On top of this, emerging generations of travellers are booking later, travelling to more places and creating their own trips but expecting to pay how they want even when in overseas markets.
The Frictionless Travel Payments report was based on the findings of an online survey of 5,665 travellers from the US, UK, France, Italy, Germany, Spain, China, India, Japan, Brazil, and Mexico conducted by Sapio Research.
Amadeus says where the fragmented world of travel meets the fragmented world of payments there are opportunities for brands to gain a competitive advantage.
Travel Payments friction points:
- Lack of Choice
- Poor Transparency
- Security Concerns
- Addressing Airport Payments
- Lastminute Frustrations
Bart Tompkins, managing director of Amadeus Payments, said: “Payments is becoming more and more important in the world of travel.
“Ten years ago it was a hidden thing behind the scenes no one really cared about, but it has come to the fore now and we are seeing it now when we get RFPs [Request For Proposal] from airlines.
“Everyone still suffers when payments do not go smoothly every time, so it’s this idea of frictionless travel payments.”
Although Amadeus has been in the payments business for three decades it created a special division just seven years ago and not it employs 200 staff.
Given its position in the global aviation sector, the firm claims to be one of the world’s biggest payment gateways with €120 billion transacted through it in 2019. This year or next it expects to reach the 1,000 customer mark.
The firm has always helped travel companies receive payment, acting as a global marketplace for many payment types, but has more recently been developing systems to help firms pay suppliers.
This orchestration layer involves virtual cards, but also new ways of paying that suit both supplier and retailer and last year saw transaction volumes double.
It allows agents and airlines to offer their clients an ever-growing set of payment options and to agree commercial terms for how they want to pay and be paid.
The Frictionless Travel Payments report identifies increasingly popular platforms that allow payment on instalments as a growing area, especially for younger millennial travellers.
Tompkins said the situation is further complicated by the increasingly international nature with payments with new firms, like Paytm.com in India, springing up on the back of the boom in mobile.
“In your home market payments tend to work quite well; it’s easier.

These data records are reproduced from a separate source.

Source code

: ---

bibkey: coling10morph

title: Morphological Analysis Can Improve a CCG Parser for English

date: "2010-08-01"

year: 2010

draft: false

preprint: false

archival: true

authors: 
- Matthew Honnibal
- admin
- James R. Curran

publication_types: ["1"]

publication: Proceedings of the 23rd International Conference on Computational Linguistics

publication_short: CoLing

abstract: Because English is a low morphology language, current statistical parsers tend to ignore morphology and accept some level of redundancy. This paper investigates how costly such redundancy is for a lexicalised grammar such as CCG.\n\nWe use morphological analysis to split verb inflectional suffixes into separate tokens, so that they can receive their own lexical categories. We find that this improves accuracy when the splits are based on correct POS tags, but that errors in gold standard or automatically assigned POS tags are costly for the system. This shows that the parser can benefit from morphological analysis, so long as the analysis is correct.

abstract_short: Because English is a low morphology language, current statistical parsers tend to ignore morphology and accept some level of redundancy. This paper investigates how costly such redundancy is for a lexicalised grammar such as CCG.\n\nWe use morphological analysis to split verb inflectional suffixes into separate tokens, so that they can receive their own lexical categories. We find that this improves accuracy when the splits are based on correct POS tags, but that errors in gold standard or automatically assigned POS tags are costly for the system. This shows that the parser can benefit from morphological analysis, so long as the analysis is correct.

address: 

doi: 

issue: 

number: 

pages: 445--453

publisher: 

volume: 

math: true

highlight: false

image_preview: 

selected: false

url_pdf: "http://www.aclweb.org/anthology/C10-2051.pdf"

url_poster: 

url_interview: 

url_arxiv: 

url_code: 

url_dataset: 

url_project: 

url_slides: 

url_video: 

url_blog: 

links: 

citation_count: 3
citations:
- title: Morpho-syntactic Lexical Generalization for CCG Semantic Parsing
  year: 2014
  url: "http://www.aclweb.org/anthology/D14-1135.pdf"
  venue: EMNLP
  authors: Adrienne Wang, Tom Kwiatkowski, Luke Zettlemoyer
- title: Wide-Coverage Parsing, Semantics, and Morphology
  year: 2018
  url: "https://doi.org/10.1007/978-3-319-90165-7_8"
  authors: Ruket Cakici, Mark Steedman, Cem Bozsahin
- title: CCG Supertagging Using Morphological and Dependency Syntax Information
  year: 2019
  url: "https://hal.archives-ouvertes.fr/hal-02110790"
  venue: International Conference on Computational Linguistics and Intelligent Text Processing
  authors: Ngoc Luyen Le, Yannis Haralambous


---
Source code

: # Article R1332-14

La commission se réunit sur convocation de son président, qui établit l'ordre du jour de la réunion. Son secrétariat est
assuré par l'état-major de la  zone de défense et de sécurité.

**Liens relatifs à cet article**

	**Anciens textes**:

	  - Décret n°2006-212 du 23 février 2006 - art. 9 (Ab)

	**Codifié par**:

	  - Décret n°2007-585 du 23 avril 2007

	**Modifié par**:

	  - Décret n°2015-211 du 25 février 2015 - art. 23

But when you go abroad you find payments do not work in every market. We are talking about making it frictionless for everyone everywhere.”
The vision is that an Indian traveller who chooses to use Paytm will be able to their preferred payment type during a visit to Europe to pay for aspects of the trip like hotels, excess baggage in the airport, taxis or general expenditure.
The Amadeus report found 70% of will choose a provider because they offer the payment type they prefer to use while 60% would abandon a transaction if there was a problem with the payment process they wanted to use.
“Airlines are putting a lot more weight into the payments experience. Payments is being deeply integrated. Most ecommerce giants dedicated have teams looking after payments,” said Tompkins.
“It’s really important that you experience is good for stickiness because you are more likely to stay with that brand.”
Tompkins said this will become increasingly true when new rules about secondary authentication come in adding a potentially more onerous process to payments.
Jean-Christophe Lacour, Amadeus head of payment services, said millennials and Gen Z are driving a more frictionless experience as they transact on mobile phones and apps.
“It’s more about the repeat purchase. Retailers want customers to come back to them. You want to create stickiness with your customers, and trust and flexibility.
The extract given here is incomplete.